- Study material:
####################

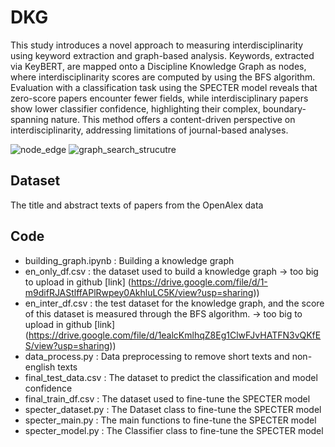 # DKG
This study introduces a novel approach to measuring interdisciplinarity using keyword extraction and graph-based analysis. Keywords, extracted via KeyBERT, are mapped onto a Discipline Knowledge Graph as nodes, where interdisciplinarity scores are computed by using the BFS algorithm. Evaluation with a classification task using the SPECTER model reveals that zero-score papers encounter fewer fields, while interdisciplinary papers show lower classifier confidence, highlighting their complex, boundary-spanning nature. This method offers a content-driven perspective on interdisciplinarity, addressing limitations of journal-based analyses.

![node_edge](https://github.com/user-attachments/assets/058c1cf5-4b57-4353-808a-223e700a7f42)
![graph_search_strucutre](https://github.com/user-attachments/assets/ad0b978e-ab70-4b5d-afeb-71eb04a4b473)

## Dataset
The title and abstract texts of papers from the OpenAlex data

## Code

* building_graph.ipynb : Building a knowledge graph
* en_only_df.csv :  the dataset used to build a knowledge graph -> too big to upload in github [link] (https://drive.google.com/file/d/1-m9difRJAStlffAPlRwpey0AkhluLC5K/view?usp=sharing))
* en_inter_df.csv : the test dataset for the knowledge graph, and the score of this dataset is measured through the BFS algorithm. -> too big to upload in github [link] (https://drive.google.com/file/d/1ealcKmlhqZ8Eg1ClwFJvHATFN3vQKfES/view?usp=sharing))
* data_process.py :  Data preprocessing to remove short texts and non-english texts
* final_test_data.csv : The dataset to predict the classification and model confidence
* final_train_df.csv :  The dataset used to fine-tune the SPECTER model
* specter_dataset.py :  The Dataset class to fine-tune the SPECTER model
* specter_main.py :  The main functions to fine-tune the SPECTER model
* specter_model.py :  The Classifier class to fine-tune the SPECTER model
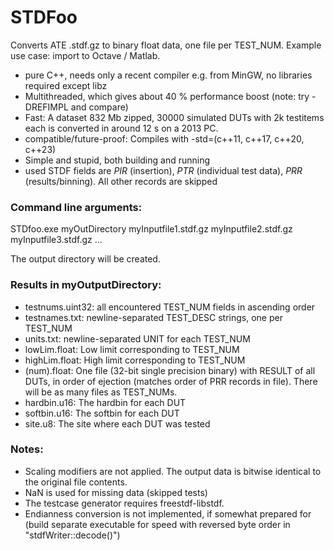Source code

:# STDFoo
Converts ATE .stdf.gz to binary float data, one file per TEST_NUM. Example use case: import to Octave / Matlab.

* pure C++, needs only a recent compiler e.g. from MinGW, no libraries required except libz 
* Multithreaded, which gives about 40 % performance boost (note: try -DREFIMPL and compare)
* Fast: A dataset 832 Mb zipped, 30000 simulated DUTs with 2k testitems each is converted in around 12 s on a 2013 PC.
* compatible/future-proof: Compiles with -std=(c++11, c++17, c++20, c++23)
* Simple and stupid, both building and running 
* used STDF fields are *PIR* (insertion), *PTR* (individual test data), *PRR* (results/binning). All other records are skipped

### Command line arguments: 
STDfoo.exe myOutDirectory myInputfile1.stdf.gz myInputfile2.stdf.gz myInputfile3.stdf.gz ...
	
The output directory will be created.

### Results in myOutputDirectory:
* testnums.uint32: all encountered TEST_NUM fields in ascending order
* testnames.txt: newline-separated TEST_DESC strings, one per TEST_NUM
* units.txt: newline-separated UNIT for each TEST_NUM
* lowLim.float: Low limit corresponding to TEST_NUM 
* highLim.float: High limit corresponding to TEST_NUM
* (num).float: One file (32-bit single precision binary) with RESULT of all DUTs, in order of ejection (matches order of PRR records in file). There will be as many files as TEST_NUMs.
* hardbin.u16: The hardbin for each DUT
* softbin.u16: The softbin for each DUT
* site.u8: The site where each DUT was tested

### Notes: 
- Scaling modifiers are not applied. The output data is bitwise identical to the original file contents.
- NaN is used for missing data (skipped tests)
- The testcase generator requires freestdf-libstdf.
- Endianness conversion is not implemented, if somewhat prepared for (build separate executable for speed with reversed byte order in "stdfWriter::decode()")
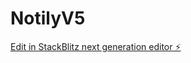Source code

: # NotilyV5

[Edit in StackBlitz next generation editor ⚡️](https://stackblitz.com/~/github.com/scoshields/NotilyV5)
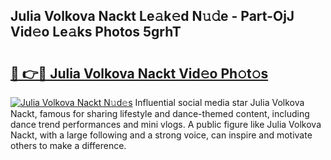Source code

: ## Julia Volkova Nackt Le𝚊k𝚎d N𝚞𝚍e - Part-OjJ Vid𝚎o Le𝚊ks Photos 5grhT

# <h2><a href="http://fb465x.evod.top/?m=Julia+Volkova+Nackt">🔗 👉🔴 Julia Volkova Nackt Vid𝚎o Ph𝚘t𝚘s</a></h2>

[![Julia Volkova Nackt N𝚞d𝚎s](https://i.imgur.com/8V9OHl7.gif)](http://fb465x.evod.top/?m=Julia+Volkova+Nackt)
Influential social media star Julia Volkova Nackt, famous for sharing lifestyle and dance-themed content, including dance trend performances and mini vlogs. A public figure like Julia Volkova Nackt, with a large following and a strong voice, can inspire and motivate others to make a difference. 
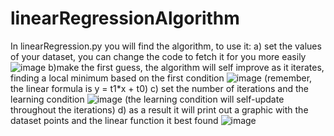 ﻿# linearRegressionAlgorithm
In linearRegression.py you will find the algorithm, to use it:
a) set the values of your dataset, you can change the code to fetch it for you more easily
![image](https://github.com/user-attachments/assets/379ea247-b33e-4f06-abaf-8cadb07f483c)
b)make the first guess, the algorithm will self improve as it iterates, finding a local minimum based on the first condition
![image](https://github.com/user-attachments/assets/1989a4e7-80f9-4c4d-90e3-ae480b690496)
(remember, the linear formula is y = t1*x + t0)
c) set the number of iterations and the learning condition
![image](https://github.com/user-attachments/assets/df87571a-1220-49ab-894d-957c1210f92f)
(the learning condition will self-update throughout the iterations)
d) as a result it will print out a graphic with the dataset points and the linear function it best found
![image](https://github.com/user-attachments/assets/d8acf170-031f-43cf-b10f-99f9ca886152)



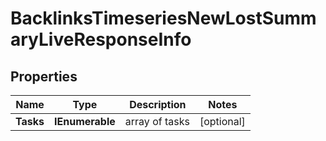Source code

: # BacklinksTimeseriesNewLostSummaryLiveResponseInfo


## Properties

| Name | Type | Description | Notes |
|------------ | ------------- | ------------- | -------------|
**Tasks** | **IEnumerable<BacklinksTimeseriesNewLostSummaryLiveTaskInfo>** | array of tasks |[optional]|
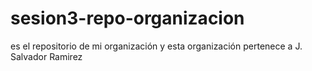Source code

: 
# sesion3-repo-organizacion
es el repositorio de mi organización
y esta organización pertenece a J. Salvador Ramirez
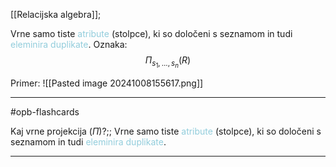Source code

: [[Relacijska algebra]];

Vrne samo tiste <font color="#92cddc">atribute</font> (stolpce), ki so določeni s seznamom in tudi <font color="#92cddc">eleminira duplikate</font>.
Oznaka:
$$\Pi_{s_1, ..., s_n}(R)$$

Primer:
![[Pasted image 20241008155617.png]]

---

#opb-flashcards 

Kaj vrne projekcija ($\Pi$)?;; Vrne samo tiste <font color="#92cddc">atribute</font> (stolpce), ki so določeni s seznamom in tudi <font color="#92cddc">eleminira duplikate</font>.
<!--SR:!2024-10-16,4,270-->

---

####################

- Exercise prompt: How many lines in the records above hold the word "duplikate"? Give only the number.

- Solution below: 2